## ACTIVITY
Before you return the lines below, strip out any images and keep every word as written.

## AVAILABLE DATA
- - - -
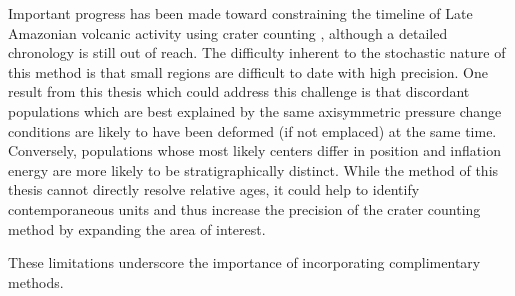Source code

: Important progress has been made toward constraining the timeline of Late Amazonian volcanic activity using crater counting \parencite{kneissl_map-projection-independent_2011,robbins_volcanic_2011,
robbins_large_2013,
platz_crater-based_2013}, although a detailed chronology is still out of reach. The difficulty inherent to the stochastic nature of this method is that small regions are difficult to date with high precision. One result from this thesis which could address this challenge is that discordant populations which are best explained by the same axisymmetric pressure change conditions are likely to have been deformed (if not emplaced) at the same time. Conversely, populations whose most likely centers differ in position and inflation energy are more likely to be stratigraphically distinct. While the method of this thesis cannot directly resolve relative ages, it could help to identify contemporaneous units and thus increase the precision of the crater counting method by expanding the area of interest.

These limitations underscore the importance of incorporating complimentary methods.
- - - -
## TASK SOLUTION
Source code

: Important progress has been made toward constraining the timeline of Late Amazonian volcanic activity using crater counting \parencite{kneissl_map-projection-independent_2011,robbins_volcanic_2011,
robbins_large_2013,
platz_crater-based_2013}, although a detailed chronology is still out of reach. The difficulty inherent to the stochastic nature of this method is that small regions are difficult to date with high precision. One result from this thesis which could address this challenge is that discordant populations which are best explained by the same axisymmetric pressure change conditions are likely to have been deformed (if not emplaced) at the same time. Conversely, populations whose most likely centers differ in position and inflation energy are more likely to be stratigraphically distinct. While the method of this thesis cannot directly resolve relative ages, it could help to identify contemporaneous units and thus increase the precision of the crater counting method by expanding the area of interest.

These limitations underscore the importance of incorporating complimentary methods.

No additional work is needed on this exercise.